🤖 AI Summary
This work addresses the limited feature coverage in high-performance computing caused by hardware performance counters constrained by the number of simultaneously collectible metrics. To overcome this limitation without relying on hardware multiplexing, the authors propose a heuristic multi-run execution trace merging method that aligns and fuses counter data collected across multiple program executions. By analyzing MPI communication structures, timing patterns, and behavioral characteristics, the approach constructs a high-dimensional, unified synthetic trace that expands the effective feature space. This enriched representation enables the training of more comprehensive machine learning–based performance models.
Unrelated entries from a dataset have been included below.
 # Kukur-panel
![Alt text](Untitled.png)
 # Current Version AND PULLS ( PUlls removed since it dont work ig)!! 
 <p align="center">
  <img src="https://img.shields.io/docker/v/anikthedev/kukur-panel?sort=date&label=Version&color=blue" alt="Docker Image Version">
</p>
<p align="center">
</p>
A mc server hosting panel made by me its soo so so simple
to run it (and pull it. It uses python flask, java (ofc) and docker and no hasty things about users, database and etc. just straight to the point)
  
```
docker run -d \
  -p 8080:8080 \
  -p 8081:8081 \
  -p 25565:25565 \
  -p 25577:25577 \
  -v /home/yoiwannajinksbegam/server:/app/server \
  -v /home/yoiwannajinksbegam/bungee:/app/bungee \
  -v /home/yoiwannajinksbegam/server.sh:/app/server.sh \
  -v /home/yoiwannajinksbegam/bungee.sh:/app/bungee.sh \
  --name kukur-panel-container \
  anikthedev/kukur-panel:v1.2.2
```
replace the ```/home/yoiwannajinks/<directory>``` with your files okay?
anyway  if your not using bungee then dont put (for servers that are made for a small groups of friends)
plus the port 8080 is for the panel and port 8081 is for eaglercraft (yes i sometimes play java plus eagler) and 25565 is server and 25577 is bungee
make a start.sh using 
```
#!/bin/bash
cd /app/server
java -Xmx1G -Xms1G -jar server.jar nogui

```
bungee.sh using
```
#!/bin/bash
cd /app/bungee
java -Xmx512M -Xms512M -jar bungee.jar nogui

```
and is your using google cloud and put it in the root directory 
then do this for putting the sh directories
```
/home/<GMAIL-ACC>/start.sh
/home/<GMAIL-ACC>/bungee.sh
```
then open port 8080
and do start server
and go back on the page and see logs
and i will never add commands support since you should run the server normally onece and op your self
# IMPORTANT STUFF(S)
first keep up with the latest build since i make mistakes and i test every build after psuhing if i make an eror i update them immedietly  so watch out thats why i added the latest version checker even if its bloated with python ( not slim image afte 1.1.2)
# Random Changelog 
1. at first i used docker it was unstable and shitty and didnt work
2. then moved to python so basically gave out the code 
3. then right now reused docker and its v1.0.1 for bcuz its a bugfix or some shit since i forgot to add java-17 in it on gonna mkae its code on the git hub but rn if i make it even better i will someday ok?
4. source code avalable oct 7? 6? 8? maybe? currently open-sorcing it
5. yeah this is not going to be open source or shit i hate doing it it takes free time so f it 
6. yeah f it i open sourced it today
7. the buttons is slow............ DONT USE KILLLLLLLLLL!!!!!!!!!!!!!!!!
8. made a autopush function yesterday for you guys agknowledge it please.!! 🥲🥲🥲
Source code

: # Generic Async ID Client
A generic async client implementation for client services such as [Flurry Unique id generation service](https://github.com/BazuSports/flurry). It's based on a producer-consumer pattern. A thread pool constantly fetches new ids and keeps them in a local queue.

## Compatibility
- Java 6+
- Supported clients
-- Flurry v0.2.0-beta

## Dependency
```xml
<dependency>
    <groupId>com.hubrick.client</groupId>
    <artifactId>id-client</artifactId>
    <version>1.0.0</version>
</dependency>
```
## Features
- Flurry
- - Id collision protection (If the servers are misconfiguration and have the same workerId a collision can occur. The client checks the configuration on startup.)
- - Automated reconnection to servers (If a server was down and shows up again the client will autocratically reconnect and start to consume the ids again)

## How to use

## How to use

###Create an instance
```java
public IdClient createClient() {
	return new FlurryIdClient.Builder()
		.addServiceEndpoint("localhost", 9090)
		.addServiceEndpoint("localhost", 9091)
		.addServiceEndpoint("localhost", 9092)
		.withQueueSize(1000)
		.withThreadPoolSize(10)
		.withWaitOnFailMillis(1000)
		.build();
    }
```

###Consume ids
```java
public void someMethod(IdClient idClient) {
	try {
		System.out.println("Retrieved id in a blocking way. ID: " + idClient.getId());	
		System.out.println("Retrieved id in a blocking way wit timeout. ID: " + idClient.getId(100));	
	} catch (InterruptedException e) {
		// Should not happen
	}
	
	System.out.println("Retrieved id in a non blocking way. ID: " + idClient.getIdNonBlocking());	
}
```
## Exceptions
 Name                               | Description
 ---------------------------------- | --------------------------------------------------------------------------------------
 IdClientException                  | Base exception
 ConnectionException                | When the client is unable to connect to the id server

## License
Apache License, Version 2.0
Experimental evaluation on the MareNostrum5 platform demonstrates that the merged counters retain high accuracy and significantly improve performance prediction for diverse kernel functions and real-world applications.
📝 Abstract
This work extends a framework for predicting the performance of High-Performance Computing (HPC) workloads using Machine Learning (ML). A common limitation in performance modeling is the restricted number of hardware counters that can be collected simultaneously. To address this, we propose a heuristic-based methodology to merge execution traces from multiple runs, each instrumented with a different set of hardware counters. Our approach matches computation bursts across executions by analyzing MPI structure, timing, and communication patterns. This process enables the construction of a unified dataset that includes a wider set of hardware features without relying on multiplexing. The output is a new synthetic trace with all merged counters, which can be used both for HPC performance prediction and for conventional performance analysis. The methodology has been validated on MareNostrum5 machine with a range of kernels and real applications. Results show that the merged counters maintain acceptable accuracy depending on the application, and can be directly used to train ML models on a richer feature space without prior counter selection.